Sunday, 14 August 2016

The Upright Heart by Julia Ain-Krupa


The Upright Heart chronicles the return from Brooklyn of a Jewish man, Wolf, to his native Poland soon after World War II. He is haunted by the memory of his Catholic lover, Olga, whom he abandoned to marry a woman of his own faith and start a new life in America, and who perished sheltering the parents and younger sister he left behind. Harassed on the streets of postwar Poland, Wolf is watched over by the spirits of those who died during and after the war but have yet to let go. His story is woven together with those of others, living and dead, Catholic and Jew, including the deceased students of a school for girls, a battalion of fallen German soldiers, and an orphan boy who wanders the streets of Krakow, believing in a magic pill he has conjured up as a way to survive.


Goodreads description

The war is over, but the suffering is not. Not for the living, nor for the dead. Dead and living exist in a state of limbo, all trying to move on. The living with their lives and the dead from the world they now inhabit as ghosts. 

Julia Ain-Krupa weaves a lyrical, dreamlike novel of intermeshed stories. The narrative shifts from one point of view to another and from first to third-person voices. Often the point of view is not easy to identify immediately and the reader must rely on picking up clues. This can be distracting, but it is usually best to go with the flow and not worry about it. The disorienting effect is probably deliberate, reflecting as it does the circles of limbo in which the characters exist. The story does move forward, even if at times this is not apparent. And for most of the characters there is a resolution of some kind by the end of the novel. 

This is not an easy book to read and not every reader will enjoy it. First there is the bleakness of the subject matter  - Holocaust literature isn't for everyone. And secondly there is the style. 

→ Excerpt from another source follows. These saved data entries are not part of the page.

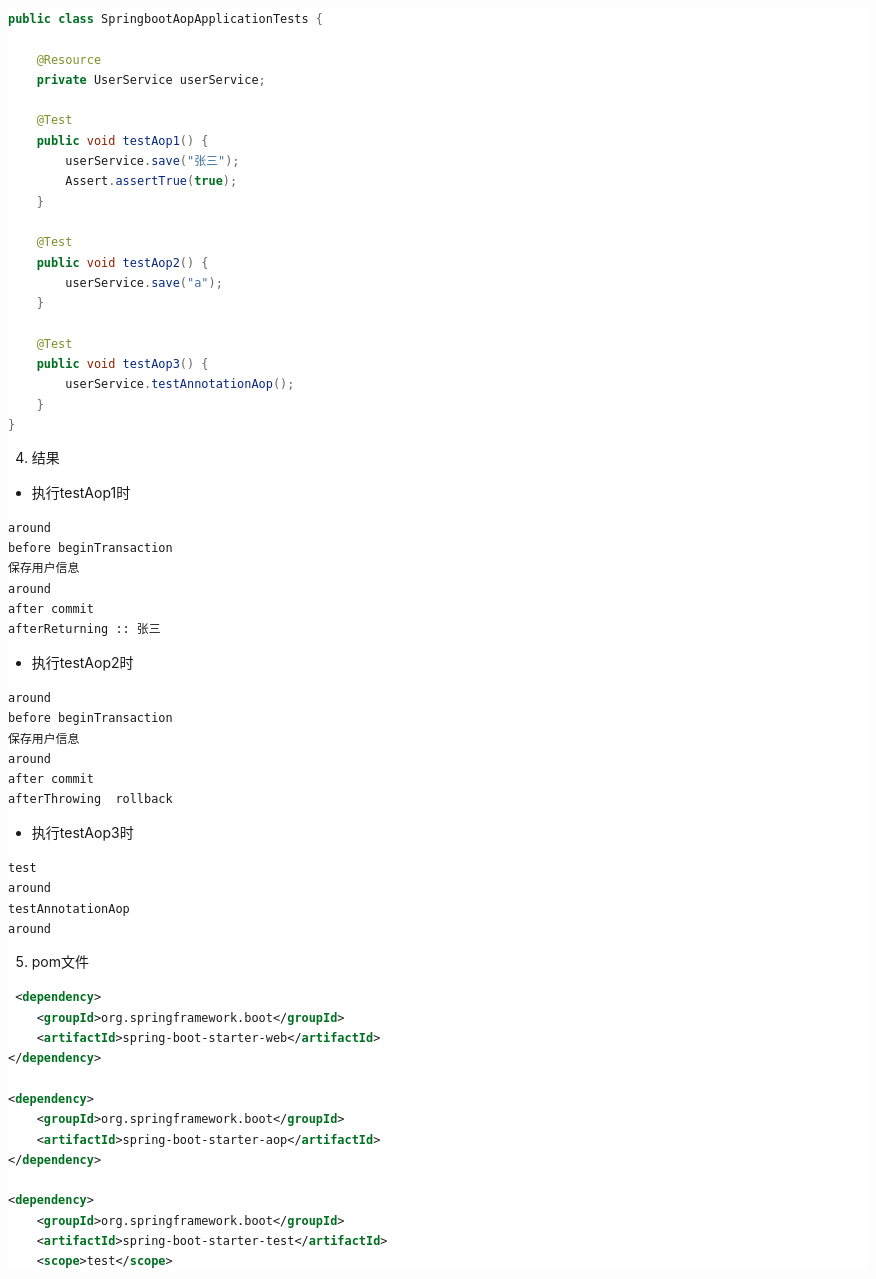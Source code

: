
 ```java
public class SpringbootAopApplicationTests {

    @Resource
    private UserService userService;

    @Test
    public void testAop1() {
        userService.save("张三");
        Assert.assertTrue(true);
    }

    @Test
    public void testAop2() {
        userService.save("a");
    }
    
    @Test
    public void testAop3() {
        userService.testAnnotationAop();
    }
}
```
4. 结果
- 执行testAop1时
```string
around
before beginTransaction
保存用户信息
around
after commit
afterReturning :: 张三
```
- 执行testAop2时
```string
around
before beginTransaction
保存用户信息
around
after commit
afterThrowing  rollback
```
- 执行testAop3时
```string
test
around
testAnnotationAop
around
```
5. pom文件
```xml
 <dependency>
    <groupId>org.springframework.boot</groupId>
    <artifactId>spring-boot-starter-web</artifactId>
</dependency>

<dependency>
    <groupId>org.springframework.boot</groupId>
    <artifactId>spring-boot-starter-aop</artifactId>
</dependency>

<dependency>
    <groupId>org.springframework.boot</groupId>
    <artifactId>spring-boot-starter-test</artifactId>
    <scope>test</scope>
```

I have read and reviewed several magic-realist novels that deal with the Holocaust. Most recently there was In the Land of Armadillos by Helen Maryless Shapiro. You will find an interesting insight into Magic Realism and the Holocaust on Helen's blog here.  I must say I preferred Helen's approach to the Holocaust to Julia Ain-Krupa's. Stylistically The Upright Heart is similar to that of A Kingdom of Souls by Daniela Hodrová, which likewise presents a world in which the dead exist alongside the living. It is interesting to note the similarity in cover design. However Hodrova's novel is grounded in a place (a house overlooking a cemetery in Prague), which gives it a framework that The Upright Heart lacks. 
 
Reviewing has made me familiar with several outstanding examples of Holocaust literature and how magic realism can throw light on the subject. This book therefore was not as much as a surprise for me as it might be for others. But for most readers its approach will be new and very different to that of much of the Holocaust literature one sees on bookstore shelves. 

I receive this book free from the publisher in return for a fair review.